Enterprise Service Bus
What is an ESB?
The recent buzz around Enterprise Service Bus (ESB) is quite natural as connecting systems, people, processes and things is a key business imperative today. All the buzz is matched with the vague definition of an ESB. An ESB is basically a type of software platform known as middleware, that works behind the scenes to assist application-to-application communication. You can consider an ESB as a “bus” which picks up information from one system and delivers to another.

Core Concept of an Enterprise Service Bus
In 2002, the term Enterprise Service Bus first appeared, since then the technology has continued to evolve, inspired by the need of emerging internet applications to communicate and interact with each other. An ESB is a set of principles to integrate numerous applications together in a bus-like infrastructure. The core concept of an Enterprise Service Bus architecture is to integrate different applications by putting a communication bus between them and enable each application to talk to the bus. The idea of an ESB was born out of the need to progress from point-to-point integration which becomes brittle and hard to manage over the time.
Core Functionalities of Enterprise Service Bus
Following are some of the core functionalities of an ESB oriented architecture:
Decoupling system means when they can communicate each other without dependency or knowledge of other system on the bus. One of the most crucial things you can do via an Enterprise Service Bus is decoupling of clients from service providers.
Protocol conversion is the activity of translating sending device protocol to a different protocol of another device to establish compatibility and communication. An ESB enables you to accept one input protocol and communicate on a different protocol with another service provider.
When an ESB receives a message, it redirects the message to appropriate application. But, an ESB also allows you to isolate the client and make some primary changes to the message.

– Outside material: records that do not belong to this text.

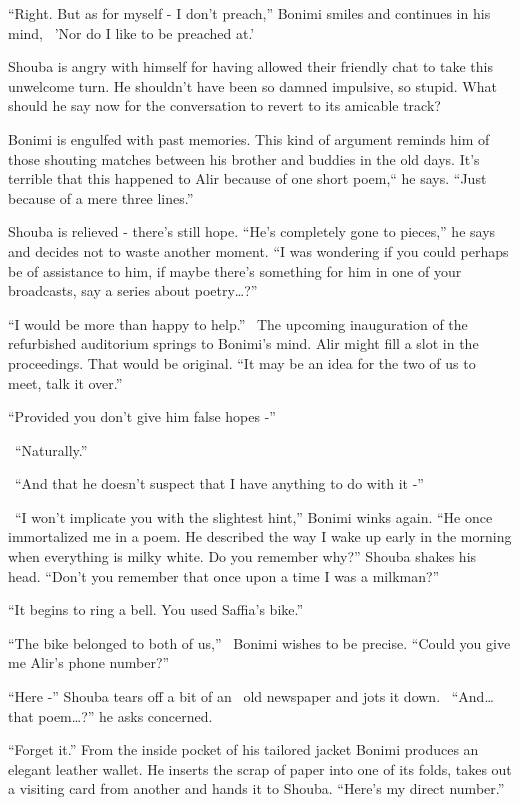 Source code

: \documentclass[twoside,11pt]{book}
\begin{document}
``Right. But as for myself - I don't preach,'' Bonimi smiles and continues in his mind,
\ {}'Nor do I like to be preached at.'

Shouba is angry with himself for having allowed their friendly chat to take this unwelcome turn. He shouldn't have been
so damned impulsive, so stupid. What should he say now for the conversation to revert to its amicable track?

Bonimi is engulfed with past memories. This kind of argument reminds him of those shouting matches between his brother
and buddies in the old days. It's terrible that this happened to Alir because of one short poem,`` he says. ``Just
because of{ }{a }mere three lines.''

Shouba is relieved - there's still hope. ``He's completely gone to pieces,'' he says and
decides not to waste another moment. ``I was wondering if you could perhaps be of assistance to him, if
maybe there's something for him in one of your broadcasts, say a series about poetry{\dots}?''

``I would be more than happy to help.'' \ The upcoming inauguration of the refurbished
auditorium springs to Bonimi's mind. Alir might fill a slot in the proceedings. That would be original.
``It may be an idea for the two of us to meet, talk it over.''

``Provided you don't give him false hopes -''

~``Naturally.''

~``And that he doesn't suspect that I have anything to do with it -''

~``I won't implicate you with the slightest hint,'' Bonimi winks again. ``He once
immortalized me in a poem. He described the way I wake up early in the morning when everything is milky white. Do you
remember why?'' Shouba shakes his head. ``Don't you remember that once upon a time I was a
milkman?''

``It begins to ring a bell. You used Saffia's bike.''

``The bike belonged to both of us,'' \ Bonimi wishes to be precise. ``Could you
give me Alir's phone number?''

``Here -'' Shouba tears off {a bit of an \ }old newspaper and jots it down.
\ ``And{\dots} that poem{\dots}?'' he asks concerned.

``Forget it.'' From the inside pocket of his tailored jacket Bonimi produces an elegant
leather wallet. He inserts the scrap of paper into one of its folds, takes out a visiting card from another and hands
it to Shouba. ``Here's my direct number.''
\end{document}
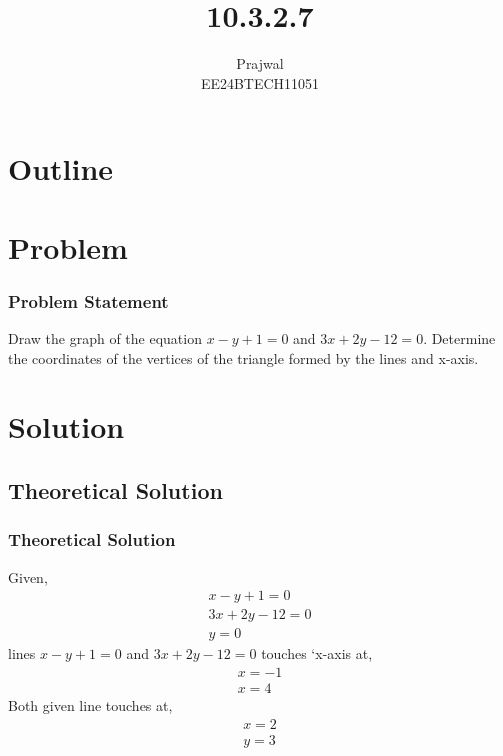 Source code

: \documentclass{beamer}
\title{10.3.2.7}
\author{Prajwal \\ EE24BTECH11051}
\theoremstyle{remark}
\numberwithin{equation}{section}
\begin{document}
\begin{frame}
\titlepage
\end{frame}
\section*{Outline}
\begin{frame}
\tableofcontents
\end{frame}
\section{Problem}
\begin{frame}
\frametitle{Problem Statement}
Draw the graph of the equation $x − y + 1 = 0$ and $3x + 2y − 12 = 0$. Determine the coordinates of the vertices of the triangle formed by the lines and x-axis.
\end{frame}
\section{Solution}
\subsection{Theoretical Solution}
\begin{frame}
\frametitle{Theoretical Solution}
Given,
\begin{align}
x-y+1=0\\
3x+2y-12=0\\
y=0
\end{align}
lines $x-y+1=0$ and $3x+2y-12=0$ touches `x-axis at,
\begin{align}
    x=-1\\
    x=4
\end{align}
Both given line touches at,
\begin{align}
    x=2\\
    y=3
\end{align}
\end{frame}
\end{document}
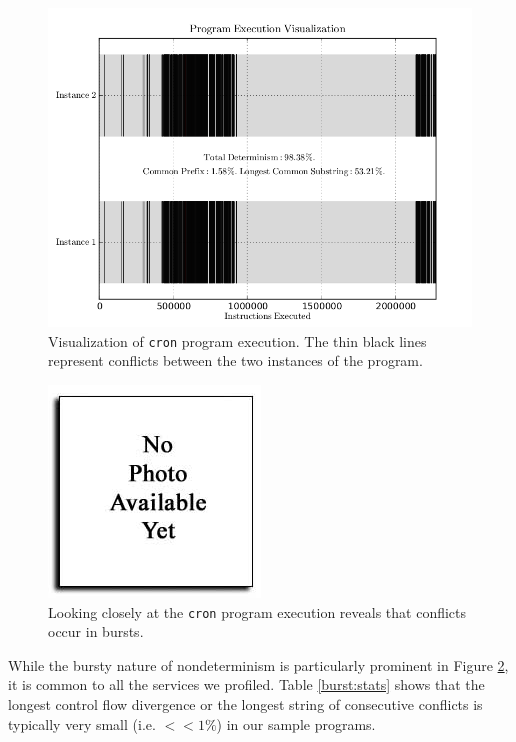 \begin{figure}[h]
  \center
  \includegraphics[trim=0cm 0cm 0cm 0cm, scale=0.5]{crontracech2.png}
  \caption[Visualization of \texttt{cron} program execution]%
          {Visualization of \texttt{cron} program execution.
          The thin black lines represent conflicts between
          the two instances of the program.}
  \label{cron:tracech2}
\end{figure} 


\begin{figure}[h]
  \center
  \includegraphics[trim=0cm 0cm 0cm 0cm, scale=0.75]{none.jpg}
  \caption[Understanding nature of conflicts in \texttt{cron}]%
  {Looking closely at the \texttt{cron} program execution reveals
    that conflicts occur in bursts.}
  \label{cron:zoomtracech2}
\end{figure} 

While the bursty nature of nondeterminism
is particularly prominent in Figure \ref{cron:zoomtracech2},
it is common to all the services we profiled. Table \ref{burst:stats}
shows that the longest control flow divergence 
or the longest string of consecutive conflicts
is typically very small (i.e. $<<1\%$) 
in our sample programs.

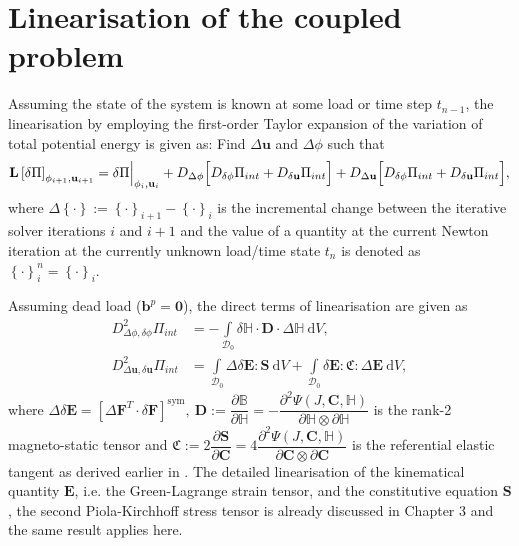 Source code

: \section{Linearisation of the coupled problem}
Assuming the state of the system is known at some load or time step $t_{n-1}$, the linearisation by employing the first-order Taylor expansion of the variation of total potential energy is given as: Find $\Delta \mathbf{u}$ and $\Delta \phi$ such that
\begin{equation}
\mathbf{L} \left[ \delta \Pi \right]_{\phi_{i+1}, \mathbf{u}_{i+1}} = \delta \Pi \Big{|}_{\phi_i, \mathbf{u}_i} + D_{\Delta \phi} \Big[ D_{\delta \phi} \Pi_{int} + D_{\delta \mathbf{u}} \Pi_{int} \Big] + D_{\Delta \mathbf{u}} \Big[ D_{\delta \phi} \Pi_{int} + D_{\delta \mathbf{u}} \Pi_{int} \Big],
\label{eq:3.29}
\end{equation} 
where $\Delta \left\lbrace \cdot \right\rbrace := \left\lbrace \cdot \right\rbrace_{i+1} - \left\lbrace \cdot \right\rbrace_i$ is the incremental change between the iterative solver iterations $i$ and $i+1$ and the value of a quantity at the current Newton iteration at the currently unknown load/time state $t_n$ is denoted as $\left\lbrace \cdot \right\rbrace_i^n = \left\lbrace \cdot \right\rbrace_i$.

Assuming dead load ($\mathbf{b}^p = \mathbf{0}$), the direct terms of linearisation are given as
\begin{align}
D^2_{\Delta \phi, \delta \phi} \Pi_{int} &= - \int\limits_{\mathcal{D}_0} \delta \mathbb{H} \cdot \mathbf{D} \cdot \Delta \mathbb{H} \ \mathrm{d}V, \label{eq:3.30.1}\\
D^2_{\Delta \mathbf{u}, \delta \mathbf{u}} \Pi_{int} &= \int\limits_{\mathcal{D}_0} \Delta \delta \mathbf{E} : \mathbf{S} \ \mathrm{d}V + \int\limits_{\mathcal{D}_0} \delta \mathbf{E} : \mathfrak{C} : \Delta \mathbf{E} \ \mathrm{d}V, \label{eq:3.30.2}
\end{align}
where $\Delta \delta \mathbf{E} = \left[ \Delta \mathbf{F}^T \cdot \delta \mathbf{F} \right]^{\text{sym}}, \ \mathbf{D} := \dfrac{\partial \mathbb{B}}{\partial \mathbb{H}} = -\dfrac{\partial^2 \Psi (J, \mathbf{C}, \mathbb{H})}{\partial \mathbb{H} \otimes \partial \mathbb{H}}$ is the rank-2 magneto-static tensor and $\mathfrak{C} := 2\dfrac{\partial \mathbf{S}}{\partial \mathbf{C}} = 4\dfrac{\partial^2 \Psi (J, \mathbf{C}, \mathbb{H})}{\partial \mathbf{C} \otimes \partial \mathbf{C}}$ is the referential elastic tangent as derived earlier in . The detailed linearisation of the kinematical quantity $\mathbf{E}$, i.e. the Green-Lagrange strain tensor, and the constitutive equation $\mathbf{S}$, the second Piola-Kirchhoff stress tensor is already discussed in Chapter 3 and the same result applies here. \par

Message transformation is an architectural pattern which acts as a filter between other filters or applications to translate data from one format to another. An ESB allows you to transform an incoming message in several outgoing formats. For instance, XML to JSON, XML to Java objects. .
It is the concept of sending input message to the concerned receiver. There are various types of routing based on requirements. An ESB can redirect a client request to particular service provider depending on deterministic or variable routing criteria.
Process choreography is all about business services whereas service orchestration is the quality to manage the coordination of their actual implementation. The role of an ESB here is to manage process flow and complex business services to carry out a business operation.
A series of steps in a flow must fail or succeed as one unit, here Mule uses a transaction to distinguish such a unit. An ESB provides the ability to render a single unit of work for a business request and provides framework for coordination of multiple heterogeneous systems.
An ESB provides security to services from unauthorized access.
Benefits of an Enterprise Service Bus
Here are some of the advantages of an ESB:
INCREMENTAL ADOPTION
Initially, the number of features offered by some of the best ESBs can seem intimidating. But it’s best to consider Enterprise Service Bus as an integration platform of which you only use the components which meet your current integration requirements.
LIGHTWEIGHT
As an Enterprise Service Bus is made up of many inter operating services, it contains every possible service rather than a single hub, it can be as light or heavy as an organization wants it to be. This makes an ESB the most efficient integration solution.
SOA FRIENDLY
ESBs are built keeping in mind Service Oriented Architecture. Therefore, an organization which is planning to migrate towards an SOA can do that gradually, continuing to use their current systems while plugging in re-usable services along with their implementation.
EASY EXPANSION
In case an organization is aware that they will have to connect additional applications to the architecture in future, an ESB allows integration to the system right away, without worrying about whether the new system will work or not with their existing infrastructure. When a new application is ready, all they need for its working with the established infrastructure is to hook it up with the bus.
DISTRIBUTABLE AND SCALABLE
ESB functionalities can easily be distributed across a geographically dispersed network unlike broker architectures. Moreover, it is comparatively simpler and cost effective to make sure high availability and scalability for essential parts of the architecture while using an ESB as individual components are used to offer each feature.